Input data:
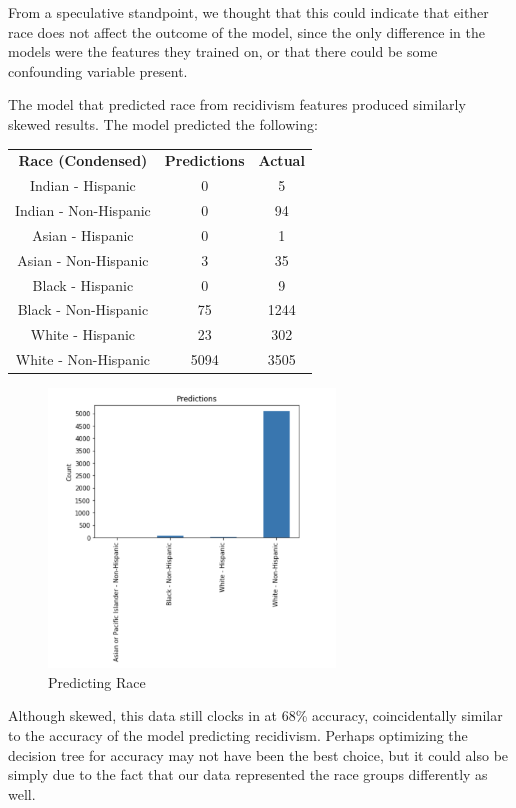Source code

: \documentclass[11pt, sigconf]{acmart}
\begin{document}
From a speculative standpoint, we thought that this could indicate that either race does not affect the outcome of the model, since the only difference in the models were the features they trained on, or that there could be some confounding variable present. 

The model that predicted race from recidivism features produced similarly skewed results. The model predicted the following:

\begin{tabular}{|c|c|c|}
\textbf{Race (Condensed)} & \textbf{Predictions} & \textbf{Actual} \\
 Indian  - Hispanic& 0 & 5 \\
Indian - Non-Hispanic& 0 & 94 \\
 Asian - Hispanic& 0 & 1\\
 Asian  - Non-Hispanic& 3 & 35\\
 Black - Hispanic&0 & 9 \\
 Black - Non-Hispanic& 75 &1244\\ 
 White - Hispanic& 23& 302 \\
 White - Non-Hispanic &5094&3505\\
\end{tabular}

\begin{figure}[h] 	
\centering
\includegraphics[width=3in]{4.png}
\caption{Predicting Race}
\end{figure}

Although skewed, this data still clocks in at 68\% accuracy, coincidentally similar to the accuracy of the model predicting recidivism. Perhaps optimizing the decision tree for accuracy may not have been the best choice, but it could also be simply due to the fact that our data represented the race groups differently as well. 
\end{document}
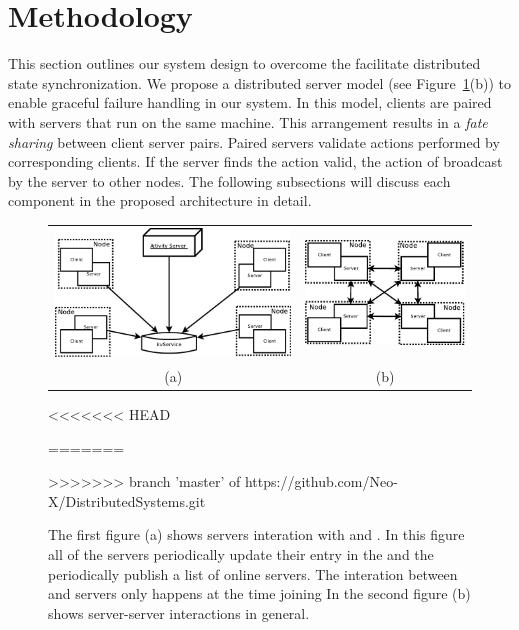 
\section{Methodology}
\label{sec:methodology}

	This section outlines our system design to overcome the facilitate distributed state synchronization. We propose a distributed server model (see Figure~\ref{figure:server-models}(b)) to enable graceful failure handling in our system. In this model, clients are paired with servers that run on the same machine. This arrangement results in a \emph{fate sharing} between client server pairs. Paired servers validate actions performed by corresponding clients. If the server finds the action valid, the action of broadcast by the server to other nodes. The following subsections will discuss each component in the proposed architecture in detail.

\begin{figure}[ht]
	\centering
	\begin{tabular}{c c}
		
		\includegraphics[width=0.52\linewidth]{../images/client-distributed-server-model-Activity-crop.pdf} &
		\includegraphics[width=0.40\linewidth]{../images/client-distributed-server-model-crop.pdf} \\
		(a) & (b)
	\end{tabular}
	
<<<<<<< HEAD
	\caption{\label{figure:server-models} Figure (a) shows servers interacting with \activityServer and \kvService. In this model all of the servers periodically update their entry in the \kvService and the \activityServer periodically publish a list of online servers in the \kvService. The model in figure (b) shows node-node interactions in general.}
=======
	\caption{\label{figure:server-models} The first figure (a) shows servers interation with \activityServer and \kvService. In this figure all of the servers periodically update their entry in the \kvService and the \activityServer periodically publish a list of online servers. The interation between \activityServer and servers only happens at the time joining In the second figure (b) shows server-server interactions in general.}
>>>>>>> branch 'master' of https://github.com/Neo-X/DistributedSystems.git
\end{figure}


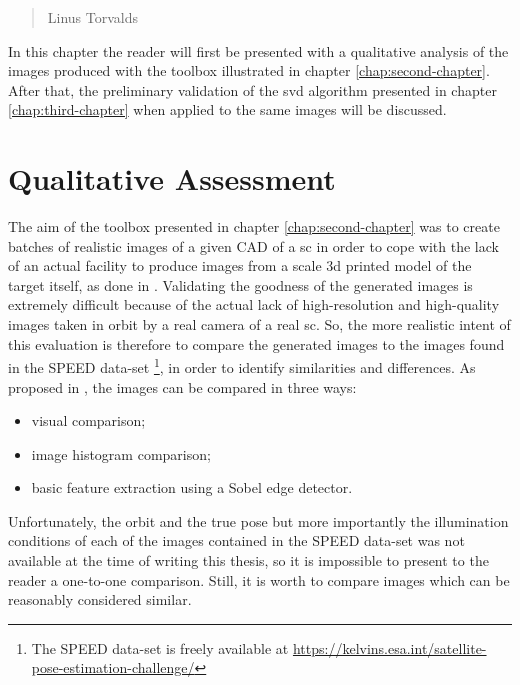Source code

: \begin{quotation}
  {\footnotesize
    \begin{flushright}
      Linus Torvalds
    \end{flushright}
  }
\end{quotation}
\vspace{0.5cm}

In this chapter the reader will first be presented with a qualitative analysis of the images produced with the toolbox illustrated in chapter \ref{chap:second-chapter}. After that, the preliminary validation of the \acrshort{svd} algorithm presented in chapter \ref{chap:third-chapter}  when applied to the same images will be discussed.

\section{Qualitative Assessment}
The aim of the toolbox presented in chapter \ref{chap:second-chapter} was to create batches of realistic images of a given CAD of a \acrshort{sc} in order to cope with the lack of an actual facility to produce images from a scale \acrshort{3d} printed model of the target itself, as done in \cite{Beierle2019}. Validating the goodness of the generated images is extremely difficult because of the actual lack of high-resolution and high-quality images taken in orbit by a real camera of a real \acrshort{sc}. So, the more realistic intent of this evaluation is therefore to compare the generated images to the images found in the SPEED data-set \footnote{The SPEED data-set is freely available at \url{https://kelvins.esa.int/satellite-pose-estimation-challenge/}}, in order to identify similarities and differences. As proposed in \cite{pangufinal}, the images can be compared in three ways:

\begin{itemize}
  \item visual comparison;
  \item image histogram comparison;
  \item basic feature extraction using a Sobel edge detector.
\end{itemize}

Unfortunately, the orbit and the true pose but more importantly the illumination conditions of each of the images contained in the SPEED data-set was not available at the time of writing this thesis, so it is impossible to present to the reader a one-to-one comparison. Still, it is worth to compare images which can be reasonably considered similar.

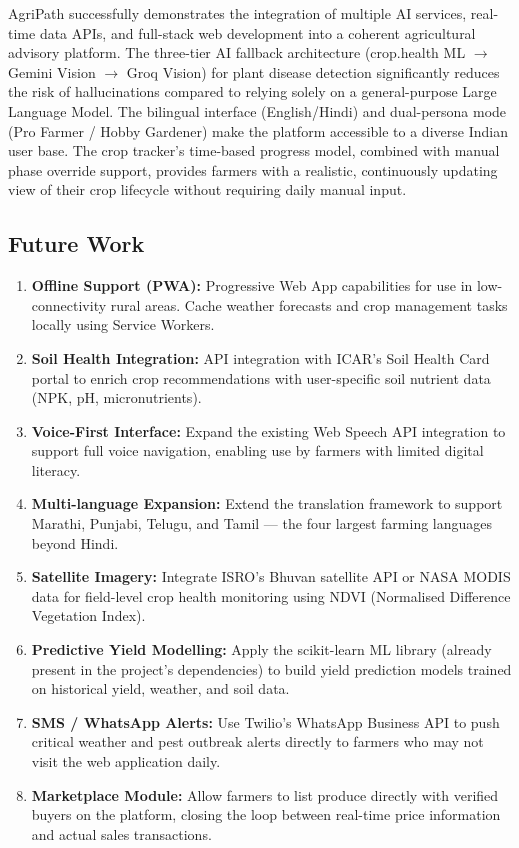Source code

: \documentclass[12pt,a4paper]{article}
\begin{document}
AgriPath successfully demonstrates the integration of multiple AI services, real-time data APIs, and full-stack web development into a coherent agricultural advisory platform. The three-tier AI fallback architecture (crop.health ML $\rightarrow$ Gemini Vision $\rightarrow$ Groq Vision) for plant disease detection significantly reduces the risk of hallucinations compared to relying solely on a general-purpose Large Language Model. The bilingual interface (English/Hindi) and dual-persona mode (Pro Farmer / Hobby Gardener) make the platform accessible to a diverse Indian user base. The crop tracker's time-based progress model, combined with manual phase override support, provides farmers with a realistic, continuously updating view of their crop lifecycle without requiring daily manual input.

\subsection*{Future Work}

\begin{enumerate}
    \item \textbf{Offline Support (PWA):} Progressive Web App capabilities for use in low-connectivity rural areas. Cache weather forecasts and crop management tasks locally using Service Workers.
    \item \textbf{Soil Health Integration:} API integration with ICAR's Soil Health Card portal to enrich crop recommendations with user-specific soil nutrient data (NPK, pH, micronutrients).
    \item \textbf{Voice-First Interface:} Expand the existing Web Speech API integration to support full voice navigation, enabling use by farmers with limited digital literacy.
    \item \textbf{Multi-language Expansion:} Extend the translation framework to support Marathi, Punjabi, Telugu, and Tamil --- the four largest farming languages beyond Hindi.
    \item \textbf{Satellite Imagery:} Integrate ISRO's Bhuvan satellite API or NASA MODIS data for field-level crop health monitoring using NDVI (Normalised Difference Vegetation Index).
    \item \textbf{Predictive Yield Modelling:} Apply the scikit-learn ML library (already present in the project's dependencies) to build yield prediction models trained on historical yield, weather, and soil data.
    \item \textbf{SMS / WhatsApp Alerts:} Use Twilio's WhatsApp Business API to push critical weather and pest outbreak alerts directly to farmers who may not visit the web application daily.
    \item \textbf{Marketplace Module:} Allow farmers to list produce directly with verified buyers on the platform, closing the loop between real-time price information and actual sales transactions.
\end{enumerate}
\end{document}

Work order: Where does "could" appear in the listing? Show every line that has it.

Response below:
From a speculative standpoint, we thought that this could indicate that either race does not affect the outcome of the model, since the only difference in the models were the features they trained on, or that there could be some confounding variable present. 
Although skewed, this data still clocks in at 68\% accuracy, coincidentally similar to the accuracy of the model predicting recidivism. Perhaps optimizing the decision tree for accuracy may not have been the best choice, but it could also be simply due to the fact that our data represented the race groups differently as well. 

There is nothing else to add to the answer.